Find each line below containing the word "editor" and copy it.

= DATASET EXTRACT =
====

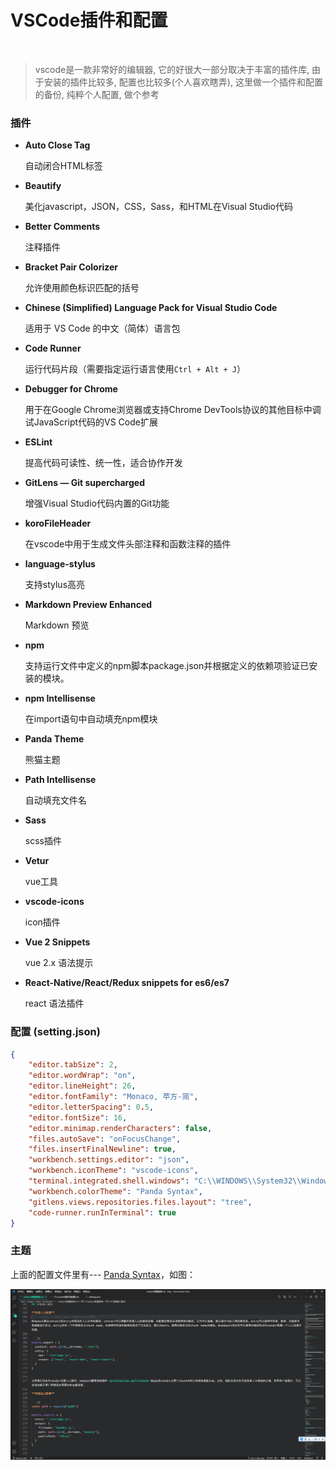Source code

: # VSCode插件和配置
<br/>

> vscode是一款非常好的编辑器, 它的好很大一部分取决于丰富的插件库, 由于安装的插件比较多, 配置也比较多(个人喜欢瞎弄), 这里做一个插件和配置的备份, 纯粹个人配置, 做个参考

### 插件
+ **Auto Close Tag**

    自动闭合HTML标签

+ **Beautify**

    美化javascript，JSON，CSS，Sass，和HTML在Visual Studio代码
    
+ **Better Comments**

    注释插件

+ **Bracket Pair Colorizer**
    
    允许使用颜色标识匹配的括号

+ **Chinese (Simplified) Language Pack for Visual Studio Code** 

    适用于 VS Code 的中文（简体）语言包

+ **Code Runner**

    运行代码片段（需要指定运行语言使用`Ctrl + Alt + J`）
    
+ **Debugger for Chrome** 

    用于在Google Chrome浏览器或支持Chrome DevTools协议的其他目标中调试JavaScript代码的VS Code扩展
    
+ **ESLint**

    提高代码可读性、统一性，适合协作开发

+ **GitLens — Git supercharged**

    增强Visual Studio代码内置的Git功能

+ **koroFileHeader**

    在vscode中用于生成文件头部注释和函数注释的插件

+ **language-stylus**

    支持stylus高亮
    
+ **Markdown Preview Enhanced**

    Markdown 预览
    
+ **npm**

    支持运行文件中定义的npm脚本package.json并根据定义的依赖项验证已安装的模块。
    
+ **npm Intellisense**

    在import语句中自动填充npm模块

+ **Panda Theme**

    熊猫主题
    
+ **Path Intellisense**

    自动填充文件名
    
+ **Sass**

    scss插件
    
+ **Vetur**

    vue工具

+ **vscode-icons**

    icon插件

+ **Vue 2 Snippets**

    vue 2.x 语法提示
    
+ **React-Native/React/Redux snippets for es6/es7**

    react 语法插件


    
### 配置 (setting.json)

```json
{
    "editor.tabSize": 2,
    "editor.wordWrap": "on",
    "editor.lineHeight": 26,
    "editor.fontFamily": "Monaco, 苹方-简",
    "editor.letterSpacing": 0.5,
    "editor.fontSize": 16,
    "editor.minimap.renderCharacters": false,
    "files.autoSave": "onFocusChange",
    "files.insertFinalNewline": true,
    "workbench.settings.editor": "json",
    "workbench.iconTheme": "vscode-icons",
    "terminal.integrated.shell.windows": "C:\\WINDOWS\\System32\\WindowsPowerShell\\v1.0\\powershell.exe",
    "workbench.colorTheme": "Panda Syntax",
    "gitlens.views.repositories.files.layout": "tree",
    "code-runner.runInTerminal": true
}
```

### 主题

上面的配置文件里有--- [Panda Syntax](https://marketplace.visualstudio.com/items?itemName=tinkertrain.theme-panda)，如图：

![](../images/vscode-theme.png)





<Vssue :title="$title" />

====

= ANSWER FOR THIS EXERCISE =
    "editor.tabSize": 2,
    "editor.wordWrap": "on",
    "editor.lineHeight": 26,
    "editor.fontFamily": "Monaco, 苹方-简",
    "editor.letterSpacing": 0.5,
    "editor.fontSize": 16,
    "editor.minimap.renderCharacters": false,
    "workbench.settings.editor": "json",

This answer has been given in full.